Listen to radar echoes from satellites and meteors, live on listener-supported Space Weather Radio. | | |
VERY QUIET SUN: With no sunspots flaring, solar activity is very low. NOAA forecasters put the odds of a significant eruption today at only 10%. Solar flare alerts: text, voice.
SOLAR CYCLE UPDATE: 2013 is only days away, and according to most forecasters, Solar Max should be approaching as well. But is it? Barely-increasing sunspot counts and anemic solar activity suggest an interesting possibility: Perhaps Solar Max is already here. This plot of measured vs. predicted sunspot numbers illustrates the idea:
The blue curve traces monthly sunspot numbers measured since 2000. The red curve is the prediction of the NOAA-led Solar Cycle Prediction Panel. So far, Solar Cycle 24 is underperforming even compared to the panel's low expectations.
There is still a strong chance that Cycle 24 will rebound and peak in 2013 as expected. It might even be a double-peaked cycle like the cycle before it. As 2013 nears only one thing is certain: we don't know what will happen. Stay tuned. Solar flare alerts: text, voice.
NACREOUS CLOUDS: Arctic sky watchers should be alert for bright splashes of color this weekend: The nacreous clouds are back. Göran Strand of Östersund, Sweden, photographed this tiny specimen on Dec. 28th:
"He sky was dotted with very small but intense nacreous clouds," says Strand. "They lasted for a couple of hours and changed form very often." A close-up photo highlights the vivid colors that are the signature of these clouds.
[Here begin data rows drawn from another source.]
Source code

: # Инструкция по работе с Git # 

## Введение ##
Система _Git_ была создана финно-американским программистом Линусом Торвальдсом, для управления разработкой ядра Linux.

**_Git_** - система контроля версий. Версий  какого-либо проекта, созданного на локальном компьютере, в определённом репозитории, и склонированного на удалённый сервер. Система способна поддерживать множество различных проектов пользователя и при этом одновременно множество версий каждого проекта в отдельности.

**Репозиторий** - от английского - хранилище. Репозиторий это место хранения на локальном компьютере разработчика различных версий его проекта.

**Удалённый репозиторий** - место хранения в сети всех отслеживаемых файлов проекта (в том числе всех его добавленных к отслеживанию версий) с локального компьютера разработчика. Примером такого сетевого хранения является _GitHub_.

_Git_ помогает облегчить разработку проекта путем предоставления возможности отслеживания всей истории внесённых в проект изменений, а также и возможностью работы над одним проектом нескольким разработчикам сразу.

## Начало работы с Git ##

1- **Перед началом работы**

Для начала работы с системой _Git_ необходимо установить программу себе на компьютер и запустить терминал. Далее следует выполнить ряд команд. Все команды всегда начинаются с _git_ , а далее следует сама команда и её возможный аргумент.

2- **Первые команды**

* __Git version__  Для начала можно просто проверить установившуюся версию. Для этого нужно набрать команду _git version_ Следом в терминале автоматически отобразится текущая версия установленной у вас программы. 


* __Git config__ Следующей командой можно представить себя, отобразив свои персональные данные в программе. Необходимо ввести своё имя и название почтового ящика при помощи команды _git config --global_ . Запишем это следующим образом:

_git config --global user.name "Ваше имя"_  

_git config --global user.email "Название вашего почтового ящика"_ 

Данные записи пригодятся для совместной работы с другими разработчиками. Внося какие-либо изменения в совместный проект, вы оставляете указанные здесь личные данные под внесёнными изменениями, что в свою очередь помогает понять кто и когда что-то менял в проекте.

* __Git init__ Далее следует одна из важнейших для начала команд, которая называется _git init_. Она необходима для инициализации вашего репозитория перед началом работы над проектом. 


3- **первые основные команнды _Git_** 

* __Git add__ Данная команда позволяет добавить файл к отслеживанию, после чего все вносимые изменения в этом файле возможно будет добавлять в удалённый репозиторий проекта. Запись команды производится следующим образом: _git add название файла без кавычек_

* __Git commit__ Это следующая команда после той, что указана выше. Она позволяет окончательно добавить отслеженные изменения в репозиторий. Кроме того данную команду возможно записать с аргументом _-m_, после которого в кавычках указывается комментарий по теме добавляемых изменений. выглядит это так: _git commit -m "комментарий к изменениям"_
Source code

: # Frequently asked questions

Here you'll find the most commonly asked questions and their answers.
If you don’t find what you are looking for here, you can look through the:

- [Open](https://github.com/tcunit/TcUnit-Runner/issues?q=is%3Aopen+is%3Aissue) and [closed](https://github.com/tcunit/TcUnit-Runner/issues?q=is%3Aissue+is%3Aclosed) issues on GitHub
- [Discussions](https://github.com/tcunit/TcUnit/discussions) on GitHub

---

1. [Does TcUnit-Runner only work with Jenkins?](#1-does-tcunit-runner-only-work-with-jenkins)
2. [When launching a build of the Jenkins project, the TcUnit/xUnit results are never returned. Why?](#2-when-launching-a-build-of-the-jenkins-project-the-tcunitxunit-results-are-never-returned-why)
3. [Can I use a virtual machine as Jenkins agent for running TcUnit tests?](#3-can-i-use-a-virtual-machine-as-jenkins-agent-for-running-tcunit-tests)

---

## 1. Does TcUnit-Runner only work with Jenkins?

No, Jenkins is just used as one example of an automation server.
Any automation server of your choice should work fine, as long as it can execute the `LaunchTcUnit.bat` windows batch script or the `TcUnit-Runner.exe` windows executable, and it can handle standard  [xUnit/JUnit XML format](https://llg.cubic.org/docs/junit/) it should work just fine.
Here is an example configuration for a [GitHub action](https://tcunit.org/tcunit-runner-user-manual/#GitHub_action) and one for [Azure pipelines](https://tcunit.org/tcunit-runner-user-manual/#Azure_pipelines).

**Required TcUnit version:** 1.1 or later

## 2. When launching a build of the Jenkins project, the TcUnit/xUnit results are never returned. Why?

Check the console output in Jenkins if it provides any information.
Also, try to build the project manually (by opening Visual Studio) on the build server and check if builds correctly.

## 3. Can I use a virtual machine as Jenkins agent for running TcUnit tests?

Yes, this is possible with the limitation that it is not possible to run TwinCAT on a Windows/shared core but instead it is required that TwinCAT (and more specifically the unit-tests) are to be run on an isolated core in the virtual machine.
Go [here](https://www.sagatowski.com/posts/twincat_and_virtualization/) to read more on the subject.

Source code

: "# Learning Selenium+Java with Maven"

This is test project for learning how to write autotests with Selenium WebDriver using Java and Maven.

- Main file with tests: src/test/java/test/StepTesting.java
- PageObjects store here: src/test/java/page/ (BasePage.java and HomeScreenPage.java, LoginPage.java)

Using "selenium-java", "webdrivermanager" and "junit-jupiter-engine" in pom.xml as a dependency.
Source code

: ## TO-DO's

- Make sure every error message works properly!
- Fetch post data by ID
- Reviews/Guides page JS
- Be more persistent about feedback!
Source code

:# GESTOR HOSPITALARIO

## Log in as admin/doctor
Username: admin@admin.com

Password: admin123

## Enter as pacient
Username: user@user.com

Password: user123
Atmospheric optics expert Les Cowley comments: "Of all Earth's clouds, nacreous clouds are the most spectacular, and a very rare treat for skywatchers. For up to an hour after sunset or before dawn they glow like eerie electric discharges or gas jets in the darkening sky, their filmy shapes slowly curling and uncurling with intense shifting colors. They are composed of tiny ice crystals more than twice as high as ordinary clouds, 9-16 miles up, in the stratosphere and form at temperatures of minus 85 Celsius and below. The crystals are all of similar size and they diffract the high altitude sunlight to make the colours."
"Search for nacreous clouds at high latitudes (e.g., Scotland, Scandinavia, Iceland, Northern US) in winter and preferably downwind of mountains," Cowley advises. "They like stormy weather that perhaps creates gravity waves to loft the necessary moisture to make them upwards across the tropopause into the stratosphere. Once seen they are never forgotten!"
Realtime Nacreous Cloud Photo Gallery
VAN GOGH CLOUDS: On Christmas morning, Gene Hart of Jonesport, Maine, woke up early to enjoy the sunrise before opening presents. What he saw may have been the best gift of all. "There was a cloud formation showing a remarkable series of wave shapes," says Hart. "They were backlit by the rising sun over Moosabec Reach." He snapped this picture of the harbor using a 14-megapixel digital camera:
"I also took some 28x zoom images of the wave structure," says Hart. The close-ups are a must-see.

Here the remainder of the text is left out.